Happy Labor Day! It’s going to be so nice to have a day off from work on Monday, right? But do you know why we actually celebrate Labor Day?
It’s a holiday that honors the American labor movement, which began back in the late-19th century. It celebrates that Americans were able to unionize and push their companies for rights, such as paid time off, a 40-hour work week and minimum work ages.
We thought it would be appropriate to spend some time talking about the importance of unions in the United States today. We’ve previously highlighted workers’ rights in our piece on side gigs here, and we featured a reporter who works in a union in one of our money diaries here.
So what exactly is a union? It’s an organized group of workers who come together to protect their rights. A union works like a democracy - its members vote on the issues important to them and elect leaders democratically.
While unions are generally recognized as an important piece of the functioning of capitalism in the United States, that doesn’t mean that companies love them. In fact, most unions face roadblocks like employers discouraging their formation.
Forming a union is really difficult today. Most companies offer a “right to work” program, which means employees have the "right to work" as a non-union worker in a unionized field, thus corroding the collective bargaining power of the union fighting for the benefits that employees reap.
Some industries, like the teaching industry, are super unionized. But others, like tech, are far from it.

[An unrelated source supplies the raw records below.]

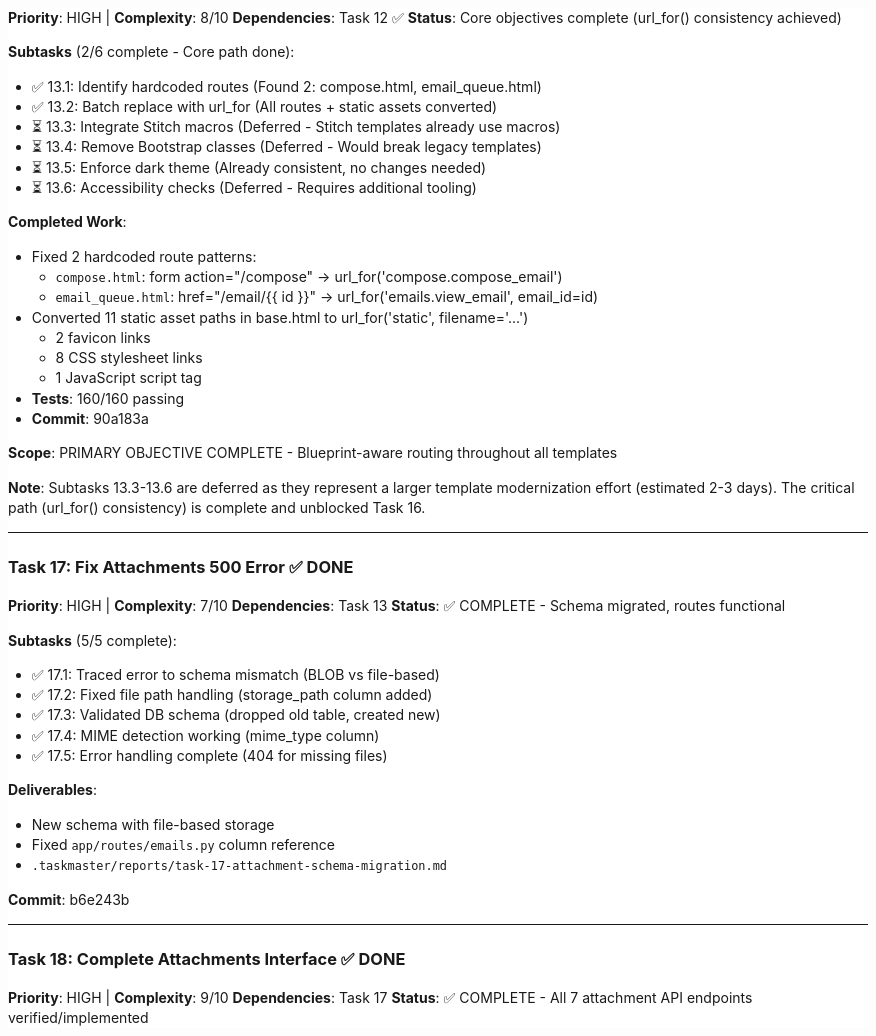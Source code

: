**Priority**: HIGH | **Complexity**: 8/10
**Dependencies**: Task 12 ✅
**Status**: Core objectives complete (url_for() consistency achieved)

**Subtasks** (2/6 complete - Core path done):
- ✅ 13.1: Identify hardcoded routes (Found 2: compose.html, email_queue.html)
- ✅ 13.2: Batch replace with url_for (All routes + static assets converted)
- ⏳ 13.3: Integrate Stitch macros (Deferred - Stitch templates already use macros)
- ⏳ 13.4: Remove Bootstrap classes (Deferred - Would break legacy templates)
- ⏳ 13.5: Enforce dark theme (Already consistent, no changes needed)
- ⏳ 13.6: Accessibility checks (Deferred - Requires additional tooling)

**Completed Work**:
- Fixed 2 hardcoded route patterns:
  - `compose.html`: form action="/compose" → url_for('compose.compose_email')
  - `email_queue.html`: href="/email/{{ id }}" → url_for('emails.view_email', email_id=id)
- Converted 11 static asset paths in base.html to url_for('static', filename='...')
  - 2 favicon links
  - 8 CSS stylesheet links
  - 1 JavaScript script tag
- **Tests**: 160/160 passing
- **Commit**: 90a183a

**Scope**: PRIMARY OBJECTIVE COMPLETE - Blueprint-aware routing throughout all templates

**Note**: Subtasks 13.3-13.6 are deferred as they represent a larger template modernization effort (estimated 2-3 days). The critical path (url_for() consistency) is complete and unblocked Task 16.

---

### Task 17: Fix Attachments 500 Error ✅ DONE

**Priority**: HIGH | **Complexity**: 7/10
**Dependencies**: Task 13
**Status**: ✅ COMPLETE - Schema migrated, routes functional

**Subtasks** (5/5 complete):
- ✅ 17.1: Traced error to schema mismatch (BLOB vs file-based)
- ✅ 17.2: Fixed file path handling (storage_path column added)
- ✅ 17.3: Validated DB schema (dropped old table, created new)
- ✅ 17.4: MIME detection working (mime_type column)
- ✅ 17.5: Error handling complete (404 for missing files)

**Deliverables**:
- New schema with file-based storage
- Fixed `app/routes/emails.py` column reference
- `.taskmaster/reports/task-17-attachment-schema-migration.md`

**Commit**: b6e243b

---

### Task 18: Complete Attachments Interface ✅ DONE

**Priority**: HIGH | **Complexity**: 9/10
**Dependencies**: Task 17
**Status**: ✅ COMPLETE - All 7 attachment API endpoints verified/implemented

Slowly but surely, minimum wage jobs are becoming more unionized.
The Fight for 15 movement is a major union working on behalf of minimum wage workers in the United States today. The national minimum wage continues to sit at $7.25 per hour, which means that if someone works 40 hours a week for one year at minimum wage, they'll make roughly $15,080. The 2017 federal poverty level is at $16,240 for a household of two people. As a result, Fight for 15 is working to advocate for a $15 per hour minimum wage.

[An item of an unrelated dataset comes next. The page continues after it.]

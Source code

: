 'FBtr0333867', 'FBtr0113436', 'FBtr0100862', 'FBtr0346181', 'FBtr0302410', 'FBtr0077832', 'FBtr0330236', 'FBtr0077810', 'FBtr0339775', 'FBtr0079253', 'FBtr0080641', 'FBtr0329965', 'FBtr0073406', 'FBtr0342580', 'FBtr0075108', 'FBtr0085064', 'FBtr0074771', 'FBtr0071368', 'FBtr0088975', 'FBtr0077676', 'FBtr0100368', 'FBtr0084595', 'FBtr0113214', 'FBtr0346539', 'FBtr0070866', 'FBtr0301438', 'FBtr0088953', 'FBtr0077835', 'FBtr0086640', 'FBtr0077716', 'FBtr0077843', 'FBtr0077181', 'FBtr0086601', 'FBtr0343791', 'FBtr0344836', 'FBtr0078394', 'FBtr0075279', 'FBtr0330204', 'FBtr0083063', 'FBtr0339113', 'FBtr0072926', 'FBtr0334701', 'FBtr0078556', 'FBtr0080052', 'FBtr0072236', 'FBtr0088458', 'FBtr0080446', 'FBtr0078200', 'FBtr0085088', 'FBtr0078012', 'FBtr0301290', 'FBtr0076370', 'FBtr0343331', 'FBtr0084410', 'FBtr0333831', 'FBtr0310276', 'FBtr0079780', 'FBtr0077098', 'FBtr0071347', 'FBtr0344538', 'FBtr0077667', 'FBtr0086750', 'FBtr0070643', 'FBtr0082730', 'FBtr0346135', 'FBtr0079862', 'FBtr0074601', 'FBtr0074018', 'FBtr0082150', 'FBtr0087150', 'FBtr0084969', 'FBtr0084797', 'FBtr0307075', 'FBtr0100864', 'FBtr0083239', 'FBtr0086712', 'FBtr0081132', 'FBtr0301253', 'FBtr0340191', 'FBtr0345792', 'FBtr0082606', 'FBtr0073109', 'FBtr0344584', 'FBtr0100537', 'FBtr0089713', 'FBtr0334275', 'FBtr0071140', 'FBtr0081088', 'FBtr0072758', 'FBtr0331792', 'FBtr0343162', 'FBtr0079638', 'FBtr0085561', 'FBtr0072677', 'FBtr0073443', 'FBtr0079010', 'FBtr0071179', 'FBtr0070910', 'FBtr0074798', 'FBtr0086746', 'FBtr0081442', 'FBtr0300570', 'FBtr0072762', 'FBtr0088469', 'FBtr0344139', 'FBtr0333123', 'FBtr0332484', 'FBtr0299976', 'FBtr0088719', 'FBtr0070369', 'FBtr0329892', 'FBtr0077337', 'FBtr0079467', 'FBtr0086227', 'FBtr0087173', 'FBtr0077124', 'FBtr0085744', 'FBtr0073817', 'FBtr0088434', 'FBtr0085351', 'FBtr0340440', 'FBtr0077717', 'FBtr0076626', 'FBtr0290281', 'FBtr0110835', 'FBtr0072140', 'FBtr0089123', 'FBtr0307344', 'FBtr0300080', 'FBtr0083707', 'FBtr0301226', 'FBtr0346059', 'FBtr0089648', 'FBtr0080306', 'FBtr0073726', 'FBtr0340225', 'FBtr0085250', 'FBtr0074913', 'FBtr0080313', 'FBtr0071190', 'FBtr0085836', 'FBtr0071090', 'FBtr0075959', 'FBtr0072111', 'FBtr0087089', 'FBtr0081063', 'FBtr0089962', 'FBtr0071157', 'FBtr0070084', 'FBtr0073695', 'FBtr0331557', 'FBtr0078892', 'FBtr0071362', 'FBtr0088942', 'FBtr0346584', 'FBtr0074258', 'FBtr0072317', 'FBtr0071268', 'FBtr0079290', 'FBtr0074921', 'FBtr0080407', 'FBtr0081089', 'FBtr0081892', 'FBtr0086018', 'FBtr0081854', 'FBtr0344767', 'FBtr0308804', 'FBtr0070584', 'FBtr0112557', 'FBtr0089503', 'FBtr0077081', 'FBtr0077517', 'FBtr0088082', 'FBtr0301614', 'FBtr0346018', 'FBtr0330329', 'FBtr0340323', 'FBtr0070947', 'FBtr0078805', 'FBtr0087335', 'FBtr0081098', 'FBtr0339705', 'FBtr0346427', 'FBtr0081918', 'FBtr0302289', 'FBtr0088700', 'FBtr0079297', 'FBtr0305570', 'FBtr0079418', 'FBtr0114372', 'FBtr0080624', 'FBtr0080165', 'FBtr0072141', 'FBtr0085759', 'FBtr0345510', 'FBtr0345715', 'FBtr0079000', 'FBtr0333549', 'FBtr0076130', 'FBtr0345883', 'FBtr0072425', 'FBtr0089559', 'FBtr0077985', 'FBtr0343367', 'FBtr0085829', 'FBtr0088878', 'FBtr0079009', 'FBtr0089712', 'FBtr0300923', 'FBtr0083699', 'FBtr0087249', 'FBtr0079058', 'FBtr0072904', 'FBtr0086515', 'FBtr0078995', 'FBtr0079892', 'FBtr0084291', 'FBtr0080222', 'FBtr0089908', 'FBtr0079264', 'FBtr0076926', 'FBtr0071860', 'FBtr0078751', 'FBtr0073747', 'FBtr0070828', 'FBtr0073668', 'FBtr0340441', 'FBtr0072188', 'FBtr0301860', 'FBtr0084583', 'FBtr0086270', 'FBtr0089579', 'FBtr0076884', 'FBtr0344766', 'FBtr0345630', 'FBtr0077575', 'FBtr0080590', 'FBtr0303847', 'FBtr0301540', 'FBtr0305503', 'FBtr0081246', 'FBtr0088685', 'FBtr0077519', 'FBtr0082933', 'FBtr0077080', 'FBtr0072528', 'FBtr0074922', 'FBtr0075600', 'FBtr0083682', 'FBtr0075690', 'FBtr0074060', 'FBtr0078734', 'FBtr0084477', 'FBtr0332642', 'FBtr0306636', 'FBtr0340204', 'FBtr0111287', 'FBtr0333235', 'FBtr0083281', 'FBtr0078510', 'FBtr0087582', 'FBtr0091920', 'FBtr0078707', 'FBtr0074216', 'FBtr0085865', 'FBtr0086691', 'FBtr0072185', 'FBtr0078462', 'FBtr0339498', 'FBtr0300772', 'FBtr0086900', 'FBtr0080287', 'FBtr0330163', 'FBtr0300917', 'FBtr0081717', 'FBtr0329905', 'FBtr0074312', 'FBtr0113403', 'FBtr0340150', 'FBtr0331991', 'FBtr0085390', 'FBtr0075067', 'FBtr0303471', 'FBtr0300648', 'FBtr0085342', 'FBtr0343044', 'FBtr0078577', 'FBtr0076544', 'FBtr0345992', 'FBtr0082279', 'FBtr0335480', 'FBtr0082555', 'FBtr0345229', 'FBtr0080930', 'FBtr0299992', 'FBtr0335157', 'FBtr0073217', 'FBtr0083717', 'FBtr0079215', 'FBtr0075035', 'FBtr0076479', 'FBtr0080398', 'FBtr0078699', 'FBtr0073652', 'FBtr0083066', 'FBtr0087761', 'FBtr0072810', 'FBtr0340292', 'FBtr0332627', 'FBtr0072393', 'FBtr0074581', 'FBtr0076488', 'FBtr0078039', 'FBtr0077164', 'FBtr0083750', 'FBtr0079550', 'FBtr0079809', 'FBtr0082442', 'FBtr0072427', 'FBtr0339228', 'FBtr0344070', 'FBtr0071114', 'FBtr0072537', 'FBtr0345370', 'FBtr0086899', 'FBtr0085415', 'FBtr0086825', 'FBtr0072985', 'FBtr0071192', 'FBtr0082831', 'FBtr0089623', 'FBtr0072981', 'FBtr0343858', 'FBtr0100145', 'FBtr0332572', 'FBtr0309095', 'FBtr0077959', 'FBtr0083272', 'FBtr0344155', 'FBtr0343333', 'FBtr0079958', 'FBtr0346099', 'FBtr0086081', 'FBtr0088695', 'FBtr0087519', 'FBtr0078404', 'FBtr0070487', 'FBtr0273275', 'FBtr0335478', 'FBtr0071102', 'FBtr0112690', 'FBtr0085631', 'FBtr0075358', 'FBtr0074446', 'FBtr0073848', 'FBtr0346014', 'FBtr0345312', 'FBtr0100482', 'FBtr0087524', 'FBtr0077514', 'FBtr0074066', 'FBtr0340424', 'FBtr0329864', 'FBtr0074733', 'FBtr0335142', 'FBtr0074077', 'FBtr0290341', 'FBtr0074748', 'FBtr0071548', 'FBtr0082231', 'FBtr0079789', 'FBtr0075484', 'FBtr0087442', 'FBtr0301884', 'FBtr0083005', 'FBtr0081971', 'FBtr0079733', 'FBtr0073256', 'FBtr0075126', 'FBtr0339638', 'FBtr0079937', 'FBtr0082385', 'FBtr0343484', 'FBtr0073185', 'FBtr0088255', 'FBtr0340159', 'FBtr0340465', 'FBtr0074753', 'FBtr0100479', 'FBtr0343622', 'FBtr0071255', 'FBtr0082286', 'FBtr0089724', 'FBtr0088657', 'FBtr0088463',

So, what can you do to support unions? You should join one. Here’s a list of labor unions in the United States at this point. If one doesn’t exist, get together with your fellow workers and get organized. Collective bargaining is really powerful if we use it correctly.
Beyond this, contribute monetarily or physically (show up to support strikes!) to local labor movements. Support teachers, transit workers and construction workers who have already unionized.
Even if you can't join a union, or one doesn't exist for your industry, you can still learn from unions. Share your pay with coworkers you trust. Negotiate - you're worth it. Stand up for your colleagues and have their back.
Vote for pro-union candidates when you can. Unions are often the boogey-man, and blamed for jobs leaving the United States, even when they’re really just trying to help U.S. workers get ahead. A government that supports unions is generally one that supports workers.